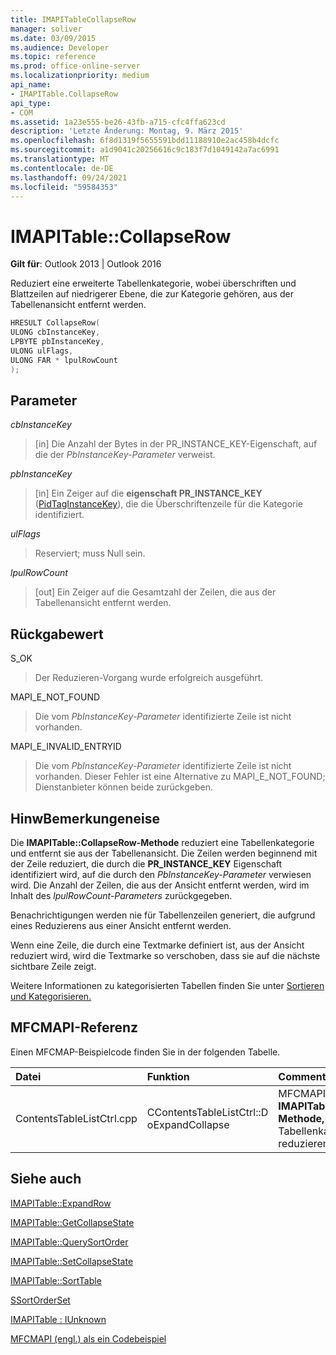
 ```yaml
---
title: IMAPITableCollapseRow
manager: soliver
ms.date: 03/09/2015
ms.audience: Developer
ms.topic: reference
ms.prod: office-online-server
ms.localizationpriority: medium
api_name:
- IMAPITable.CollapseRow
api_type:
- COM
ms.assetid: 1a23e555-be26-43fb-a715-cfc4ffa623cd
description: 'Letzte Änderung: Montag, 9. März 2015'
ms.openlocfilehash: 6f8d1319f5655591bdd11188910e2ac458b4dcfc
ms.sourcegitcommit: a1d9041c20256616c9c183f7d1049142a7ac6991
ms.translationtype: MT
ms.contentlocale: de-DE
ms.lasthandoff: 09/24/2021
ms.locfileid: "59584353"
---
```

# <a name="imapitablecollapserow"></a>IMAPITable::CollapseRow

  
  
**Gilt für**: Outlook 2013 | Outlook 2016 
  
Reduziert eine erweiterte Tabellenkategorie, wobei überschriften und Blattzeilen auf niedrigerer Ebene, die zur Kategorie gehören, aus der Tabellenansicht entfernt werden.
  
```cpp
HRESULT CollapseRow(
ULONG cbInstanceKey,
LPBYTE pbInstanceKey,
ULONG ulFlags,
ULONG FAR * lpulRowCount
);
```

## <a name="parameters"></a>Parameter

 _cbInstanceKey_
  
> [in] Die Anzahl der Bytes in der PR_INSTANCE_KEY-Eigenschaft, auf die der  _PbInstanceKey-Parameter_ verweist. 
    
 _pbInstanceKey_
  
> [in] Ein Zeiger auf die **eigenschaft PR_INSTANCE_KEY** ([PidTagInstanceKey](pidtaginstancekey-canonical-property.md)), die die Überschriftenzeile für die Kategorie identifiziert. 
    
 _ulFlags_
  
> Reserviert; muss Null sein.
    
 _lpulRowCount_
  
> [out] Ein Zeiger auf die Gesamtzahl der Zeilen, die aus der Tabellenansicht entfernt werden.
    
## <a name="return-value"></a>Rückgabewert

S_OK 
  
> Der Reduzieren-Vorgang wurde erfolgreich ausgeführt.
    
MAPI_E_NOT_FOUND 
  
> Die vom  _PbInstanceKey-Parameter_ identifizierte Zeile ist nicht vorhanden. 
    
MAPI_E_INVALID_ENTRYID 
  
> Die vom  _PbInstanceKey-Parameter_ identifizierte Zeile ist nicht vorhanden. Dieser Fehler ist eine Alternative zu MAPI_E_NOT_FOUND; Dienstanbieter können beide zurückgeben. 
    
## <a name="remarks"></a>HinwBemerkungeneise

Die **IMAPITable::CollapseRow-Methode** reduziert eine Tabellenkategorie und entfernt sie aus der Tabellenansicht. Die Zeilen werden beginnend mit der Zeile reduziert, die durch die **PR_INSTANCE_KEY** Eigenschaft identifiziert wird, auf die durch den  _PbInstanceKey-Parameter_ verwiesen wird. Die Anzahl der Zeilen, die aus der Ansicht entfernt werden, wird im Inhalt des  _lpulRowCount-Parameters_ zurückgegeben. 
  
Benachrichtigungen werden nie für Tabellenzeilen generiert, die aufgrund eines Reduzierens aus einer Ansicht entfernt werden. 
  
Wenn eine Zeile, die durch eine Textmarke definiert ist, aus der Ansicht reduziert wird, wird die Textmarke so verschoben, dass sie auf die nächste sichtbare Zeile zeigt. 
  
Weitere Informationen zu kategorisierten Tabellen finden Sie unter [Sortieren und Kategorisieren.](sorting-and-categorization.md)
  
## <a name="mfcmapi-reference"></a>MFCMAPI-Referenz

Einen MFCMAP-Beispielcode finden Sie in der folgenden Tabelle.
  
|**Datei**|**Funktion**|**Comment**|
|:-----|:-----|:-----|
|ContentsTableListCtrl.cpp  <br/> |CContentsTableListCtrl::D oExpandCollapse  <br/> |MFCMAPI verwendet die **IMAPITable::CollapseRow-Methode,** um eine Tabellenkategorie zu reduzieren.  <br/> |
   
## <a name="see-also"></a>Siehe auch



[IMAPITable::ExpandRow](imapitable-expandrow.md)
  
[IMAPITable::GetCollapseState](imapitable-getcollapsestate.md)
  
[IMAPITable::QuerySortOrder](imapitable-querysortorder.md)
  
[IMAPITable::SetCollapseState](imapitable-setcollapsestate.md)
  
[IMAPITable::SortTable](imapitable-sorttable.md)
  
[SSortOrderSet](ssortorderset.md)
  
[IMAPITable : IUnknown](imapitableiunknown.md)


[MFCMAPI (engl.) als ein Codebeispiel](mfcmapi-as-a-code-sample.md)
==*==
Retype the lines above without alteration. The first is the one containing "[SSortOrderSet](ssortorderset.md)", and the last is the final line of the data.

[SSortOrderSet](ssortorderset.md)
  
[IMAPITable : IUnknown](imapitableiunknown.md)


[MFCMAPI (engl.) als ein Codebeispiel](mfcmapi-as-a-code-sample.md)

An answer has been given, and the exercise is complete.